Pushing the case further, Hogan Lovells then applied to have Ablyazov debarred from the proceedings. The court said it would oblige should the defendant lose the July appeal against the committal order.

Hogan Lovells had also applied to have the court force Addleshaws to disclose Ablyazov’s whereabouts after he failed to turn up to court on the day the committal order was handed down (5 March 2012).

Addleshaw instructed Fountain Court’s Tim Dutton QC to defend the claim in which judgment was delivered yesterday. Dutton contended that to force Addleshaws to disclose all “historic and current contact details” would inhibit Ablyazov’s fundamental right to legal privilege.

According to Mr Justice Teare’s ruling Dutton argued that “whilst the court may have jurisdiction to make ancillary orders for the disclosure of information to ensure the effectiveness of an injunction the court does not have an unrestricted jurisdiction to make orders which may impinge upon the right to confidential and privileged legal advice”.

New Square Chambers Stephen Smith QC, instructed by Hogan Lovells partner Chris Hardman, argued that Ablyazov had “shown a remarkable determination to defend the claims brought against him”. Should the court endorse the order against Addleshaws, he said, Ablyazov would “find alternative methods of communicating with his solicitors”.

Ruling, Teare J agreed that the defendant was a “contemnor who has gone into hiding in order to frustrate the court’s orders. His is in an unattractive position and not deserving of sympathy”. However, upholding Addleshaws’ defence, he added: “If ever anyone needed legal advice it is the first defendant.”

The judge concluded: “It is not just and convenient to make the order sought because the conference call facility and email facility are protected by legal professional privilege.

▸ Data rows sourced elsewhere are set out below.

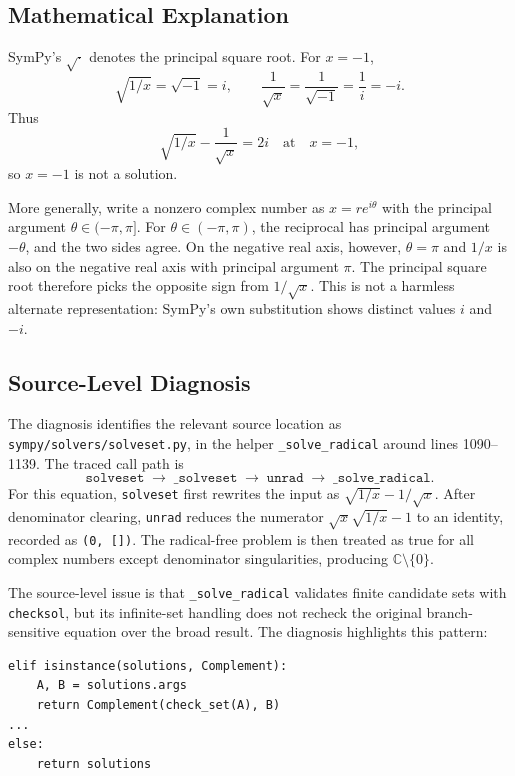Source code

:\documentclass[11pt]{article}
\begin{document}
\subsection{Mathematical Explanation}

SymPy's \(\sqrt{\cdot}\) denotes the principal square root. For \(x=-1\),
\[
    \sqrt{1/x} = \sqrt{-1} = i,
    \qquad
    \frac{1}{\sqrt{x}} = \frac{1}{\sqrt{-1}} = \frac{1}{i} = -i.
\]
Thus
\[
    \sqrt{1/x} - \frac{1}{\sqrt{x}} = 2i
    \quad\text{at}\quad x=-1,
\]
so \(x=-1\) is not a solution.

More generally, write a nonzero complex number as \(x = r e^{i\theta}\) with the principal argument \(\theta \in (-\pi,\pi]\). For \(\theta \in (-\pi,\pi)\), the reciprocal has principal argument \(-\theta\), and the two sides agree. On the negative real axis, however, \(\theta=\pi\) and \(1/x\) is also on the negative real axis with principal argument \(\pi\). The principal square root therefore picks the opposite sign from \(1/\sqrt{x}\). This is not a harmless alternate representation: SymPy's own substitution shows distinct values \(i\) and \(-i\).

\subsection{Source-Level Diagnosis}

The diagnosis identifies the relevant source location as \nolinkurl{sympy/solvers/solveset.py}, in the helper \texttt{\_solve\_radical} around lines 1090--1139. The traced call path is
\[
    \texttt{solveset}
    \;\to\;
    \texttt{\_solveset}
    \;\to\;
    \texttt{unrad}
    \;\to\;
    \texttt{\_solve\_radical}.
\]
For this equation, \texttt{solveset} first rewrites the input as \(\sqrt{1/x}-1/\sqrt{x}\). After denominator clearing, \texttt{unrad} reduces the numerator \(\sqrt{x}\sqrt{1/x}-1\) to an identity, recorded as \texttt{(0, [])}. The radical-free problem is then treated as true for all complex numbers except denominator singularities, producing \(\mathbb{C}\setminus\{0\}\).

The source-level issue is that \texttt{\_solve\_radical} validates finite candidate sets with \texttt{checksol}, but its infinite-set handling does not recheck the original branch-sensitive equation over the broad result. The diagnosis highlights this pattern:

\begin{lstlisting}[style=bugpython]
elif isinstance(solutions, Complement):
    A, B = solutions.args
    return Complement(check_set(A), B)
...
else:
    return solutions
\end{lstlisting}
\end{document}
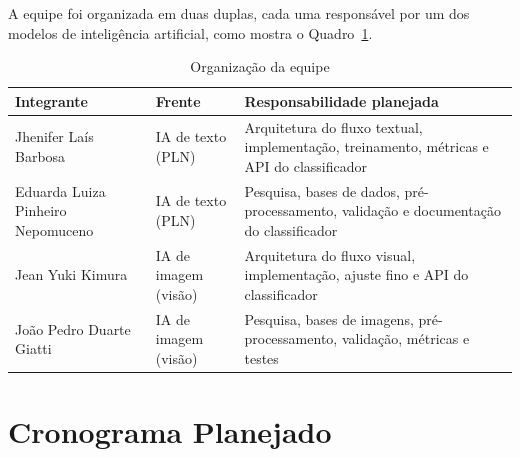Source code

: \documentclass[
    12pt,           %
    oneside,        %
    a4paper,        %
    chapter=TITLE,  %
    english,        %
    brazil          %
]{abntex2}
\begin{document}
A equipe foi organizada em duas duplas, cada uma responsável por um dos
modelos de inteligência artificial, como mostra o Quadro~\ref{tab:equipe}.
\begin{table}[htbp]
\centering
\small
\renewcommand{\arraystretch}{1.3}
\begin{tabular}{|p{4.6cm}|p{3.4cm}|p{5.8cm}|}
\hline
\textbf{Integrante} & \textbf{Frente} & \textbf{Responsabilidade planejada} \\ \hline
Jhenifer Laís Barbosa & IA de texto (PLN) & Arquitetura do fluxo textual, implementação, treinamento, métricas e API do classificador \\ \hline
Eduarda Luiza Pinheiro Nepomuceno & IA de texto (PLN) & Pesquisa, bases de dados, pré-processamento, validação e documentação do classificador \\ \hline
Jean Yuki Kimura & IA de imagem (visão) & Arquitetura do fluxo visual, implementação, ajuste fino e API do classificador \\ \hline
João Pedro Duarte Giatti & IA de imagem (visão) & Pesquisa, bases de imagens, pré-processamento, validação, métricas e testes \\ \hline
\end{tabular}
\caption{Organização da equipe}
\label{tab:equipe}
\end{table}

\section{Cronograma Planejado}
\end{document}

Further, it is not just and convenient to make the order sought because the foreseeable consequence of the order sought will be to deprive the first defendant of his right of access to AG for the purposes of seeking and obtaining confidential and privileged legal advice.”

The legal line up:

JSC BTA Bank v (1) Ablyazov; (2) Addleshaw Goddard (15 May 2012)

For the claimant JSC BTA Bank

New Square Chambers’ Stephen Smith QC to lead New Square Chambers’ Tim Akkouh instructed by Hogan Lovells partner Chris Hardman

For the respondent Addleshaw Goddard

Fountain Court’s Timothy Dutton QC instructed directly by Addleshaw Goddard

JSC BTA Bank v (1) Ablyazov (16 May 2012)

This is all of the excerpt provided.